6It remembers the order of its entries, and every entry has an index number that
7can be looked up.
8
9
10## Usage examples
11
12An OrderedSet is created and used like a set:
13
14    >>> from ordered_set import OrderedSet
15
16    >>> letters = OrderedSet('abracadabra')
17
18    >>> letters
19    OrderedSet(['a', 'b', 'r', 'c', 'd'])
20
21    >>> 'r' in letters
22    True
23
24It is efficient to find the index of an entry in an OrderedSet, or find an
25entry by its index.
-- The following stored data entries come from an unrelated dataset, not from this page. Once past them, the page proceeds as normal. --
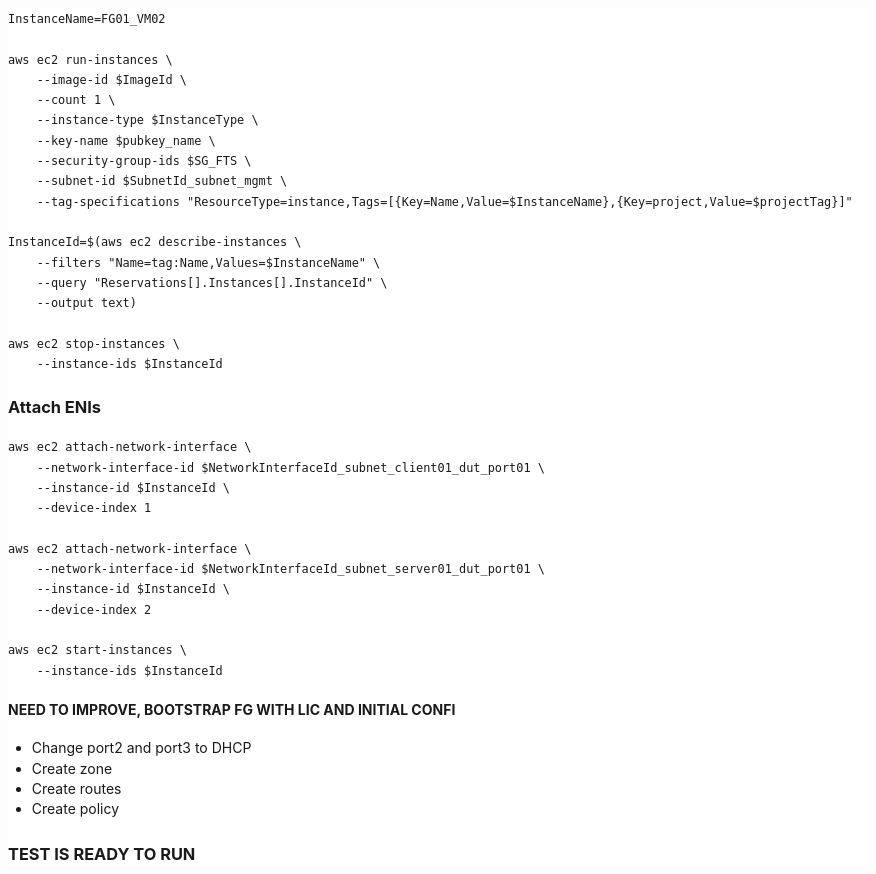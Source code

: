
 ```
InstanceName=FG01_VM02

aws ec2 run-instances \
    --image-id $ImageId \
    --count 1 \
    --instance-type $InstanceType \
    --key-name $pubkey_name \
    --security-group-ids $SG_FTS \
    --subnet-id $SubnetId_subnet_mgmt \
    --tag-specifications "ResourceType=instance,Tags=[{Key=Name,Value=$InstanceName},{Key=project,Value=$projectTag}]"

InstanceId=$(aws ec2 describe-instances \
    --filters "Name=tag:Name,Values=$InstanceName" \
    --query "Reservations[].Instances[].InstanceId" \
    --output text)

aws ec2 stop-instances \
    --instance-ids $InstanceId
```

### Attach ENIs
```
aws ec2 attach-network-interface \
    --network-interface-id $NetworkInterfaceId_subnet_client01_dut_port01 \
    --instance-id $InstanceId \
    --device-index 1

aws ec2 attach-network-interface \
    --network-interface-id $NetworkInterfaceId_subnet_server01_dut_port01 \
    --instance-id $InstanceId \
    --device-index 2

aws ec2 start-instances \
    --instance-ids $InstanceId
```

#### NEED TO IMPROVE, BOOTSTRAP FG WITH LIC AND INITIAL CONFI

- Change port2 and port3 to DHCP
- Create zone
- Create routes
- Create policy

### TEST IS READY TO RUN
To help with this use case, the `.add()` method returns
26the index of the added item, whether it was already in the set or not.
27
28    >>> letters.index('r')
29    2
30
31    >>> letters[2]
32    'r'
33
34    >>> letters.add('r')
35    2
36
37    >>> letters.add('x')
38    5
39
40OrderedSets implement the union (`|`), intersection (`&`), and difference (`-`)
41operators like sets do.
42
43    >>> letters |= OrderedSet('shazam')
44
45    >>> letters
46    OrderedSet(['a', 'b', 'r', 'c', 'd', 'x', 's', 'h', 'z', 'm'])
47
48    >>> letters & set('aeiou')
49    OrderedSet(['a'])
50
51    >>> letters -= 'abcd'
52
53    >>> letters
54    OrderedSet(['r', 'x', 's', 'h', 'z', 'm'])
55
56The `__getitem__()` and `index()` methods have been extended to accept any
57iterable except a string, returning a list, to perform NumPy-like "fancy
58indexing".
59
60    >>> letters = OrderedSet('abracadabra')
61
62    >>> letters[[0, 2, 3]]
63    ['a', 'r', 'c']
64
65    >>> letters.index(['a', 'r', 'c'])
66    [0, 2, 3]
67
68OrderedSet implements `__getstate__` and `__setstate__` so it can be pickled,
69and implements the abstract base classes `collections.MutableSet` and
70`collections.Sequence`.
71
72
73## Interoperability with NumPy and Pandas
74
75An OrderedSet can be used as a bi-directional mapping between a sparse
76vocabulary and dense index numbers. As of version 3.1, it accepts NumPy arrays
77of index numbers as well as lists.
78
79This combination of features makes OrderedSet a simple implementation of many
80of the things that `pandas.Index` is used for, and many of its operations are
81faster than the equivalent pandas operations.
82
83For further compatibility with pandas.Index, `get_loc` (the pandas method for
84looking up a single index) and `get_indexer` (the pandas method for fancy
85indexing in reverse) are both aliases for `index` (which handles both cases
86in OrderedSet).
87
88
89## Type hinting
90To use type hinting features install `ordered-set-stubs` package from
91[PyPI](https://pypi.org/project/ordered-set-stubs/):
92
93    $ pip install ordered-set-stubs
94
95
96## Authors
97
98OrderedSet was implemented by Robyn Speer. Jon Crall contributed changes and
99tests to make it fit the Python set API.
100
101
102## Comparisons
103
104The original implementation of OrderedSet was a [recipe posted to ActiveState
105Recipes][recipe] by Raymond Hettiger, released under the MIT license.
106
107[recipe]: https://code.activestate.com/recipes/576694-orderedset/
108
109Hettiger's implementation kept its content in a doubly-linked list referenced by a
110dict. As a result, looking up an item by its index was an O(N) operation, while
111deletion was O(1).
112
113This version makes different trade-offs for the sake of efficient lookups. Its
114content is a standard Python list instead of a doubly-linked list. This
115provides O(1) lookups by index at the expense of O(N) deletion, as well as
116slightly faster iteration.
117
118In Python 3.6 and later, the built-in `dict` type is inherently ordered. If you
119ignore the dictionary values, that also gives you a simple ordered set, with
120fast O(1) insertion, deletion, iteration and membership testing. However, `dict`
121does not provide the list-like random access features of OrderedSet. You
122would have to convert it to a list in O(N) to look up the index of an entry or
123look up an entry by its index.
124
125
126## Compatibility
127
128OrderedSet is automatically tested on Python 2.7, 3.4, 3.5, 3.6, and 3.7.
129We've checked more informally that it works on PyPy and PyPy3.